Куба ничего не ответил. Он громко шмыгал носом и дышал чаще.

— Юзя, — сказал он через минуту, — кобыла с самого вечера что-то кряхтит и все ложится — должно быть скоро ожеребится… Присмотреть за нею надо. Питье приготовить. Слышишь, как стонет, сердечная… А я ничего не могу… страсть как ослабел… сил совсем нет.

Он замолчал, утомленный, и, казалось, заснул.

Юзя убежала.

— Цеся!

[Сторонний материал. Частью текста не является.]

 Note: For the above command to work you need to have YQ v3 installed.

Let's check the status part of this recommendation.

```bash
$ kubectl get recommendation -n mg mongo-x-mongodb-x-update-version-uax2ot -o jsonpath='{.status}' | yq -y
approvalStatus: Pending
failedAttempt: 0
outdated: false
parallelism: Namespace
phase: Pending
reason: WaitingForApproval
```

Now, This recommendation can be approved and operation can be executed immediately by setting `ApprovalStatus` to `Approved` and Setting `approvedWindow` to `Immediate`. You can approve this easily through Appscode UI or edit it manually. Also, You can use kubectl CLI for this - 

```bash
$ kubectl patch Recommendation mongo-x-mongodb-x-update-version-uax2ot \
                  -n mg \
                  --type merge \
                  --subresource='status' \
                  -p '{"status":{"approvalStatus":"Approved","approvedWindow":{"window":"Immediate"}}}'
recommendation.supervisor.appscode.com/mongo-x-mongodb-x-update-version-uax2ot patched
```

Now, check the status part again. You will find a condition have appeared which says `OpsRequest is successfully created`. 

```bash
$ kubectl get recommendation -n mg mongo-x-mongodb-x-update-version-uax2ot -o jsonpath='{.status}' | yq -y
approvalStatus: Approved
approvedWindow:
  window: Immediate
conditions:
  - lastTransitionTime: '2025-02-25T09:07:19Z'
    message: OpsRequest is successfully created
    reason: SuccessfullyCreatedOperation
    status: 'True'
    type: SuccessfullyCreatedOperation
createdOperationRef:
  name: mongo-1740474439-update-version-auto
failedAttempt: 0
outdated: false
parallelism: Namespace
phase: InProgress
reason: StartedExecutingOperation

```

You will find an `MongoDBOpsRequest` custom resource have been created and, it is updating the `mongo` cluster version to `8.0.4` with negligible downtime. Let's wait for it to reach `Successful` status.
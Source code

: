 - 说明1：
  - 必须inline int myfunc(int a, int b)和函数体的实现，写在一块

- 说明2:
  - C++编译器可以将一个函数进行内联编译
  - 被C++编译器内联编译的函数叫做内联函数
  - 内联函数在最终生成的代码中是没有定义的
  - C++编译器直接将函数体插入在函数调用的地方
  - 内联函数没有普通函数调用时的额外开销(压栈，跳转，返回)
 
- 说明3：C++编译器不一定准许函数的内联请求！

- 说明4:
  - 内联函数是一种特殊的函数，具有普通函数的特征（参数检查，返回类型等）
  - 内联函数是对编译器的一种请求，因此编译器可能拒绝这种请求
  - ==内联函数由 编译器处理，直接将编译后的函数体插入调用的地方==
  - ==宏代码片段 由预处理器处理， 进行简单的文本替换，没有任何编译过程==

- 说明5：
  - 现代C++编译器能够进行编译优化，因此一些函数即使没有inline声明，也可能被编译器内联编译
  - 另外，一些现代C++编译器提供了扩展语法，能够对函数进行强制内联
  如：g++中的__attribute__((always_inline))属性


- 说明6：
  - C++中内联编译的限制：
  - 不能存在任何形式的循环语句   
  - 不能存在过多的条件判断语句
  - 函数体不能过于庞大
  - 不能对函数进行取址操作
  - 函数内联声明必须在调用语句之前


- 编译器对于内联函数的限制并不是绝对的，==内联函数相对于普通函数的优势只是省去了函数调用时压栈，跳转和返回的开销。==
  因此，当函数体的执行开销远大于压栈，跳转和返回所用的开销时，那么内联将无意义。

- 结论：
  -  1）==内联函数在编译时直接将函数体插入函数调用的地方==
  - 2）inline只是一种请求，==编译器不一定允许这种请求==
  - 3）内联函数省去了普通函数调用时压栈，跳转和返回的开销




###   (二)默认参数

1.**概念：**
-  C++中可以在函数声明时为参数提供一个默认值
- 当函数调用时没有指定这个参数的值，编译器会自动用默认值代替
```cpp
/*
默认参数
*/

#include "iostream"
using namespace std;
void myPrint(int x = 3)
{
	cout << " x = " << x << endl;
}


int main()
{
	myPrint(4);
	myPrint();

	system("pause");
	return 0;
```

Цесь… — позвал он, очнувшись. Кобыла протяжно заржала и дернулась на привязи так, что загремела цепь.

— Поем хоть раз досыта! Дам и тебе, собачка, дам, не скули…

Он принялся за колбасу, — но есть не хотелось совсем, не шел кусок в горло.

— Иисусе, столько колбасы, столько мяса… а я не могу… никак не могу!..

Напрасно он пробовал, облизывал, нюхал колбасу — он не мог есть, рука бессильно падала, и он, не выпуская куска из пальцев, спрятал его под солому.

— Господи Боже мой, столько всего, никогда у меня столько не было!.. А не могу, да и только!..

От огорчения у него сжалось сердце и слезы потекли из глаз. Он плакал горько, захлебываясь, как обиженный ребенок.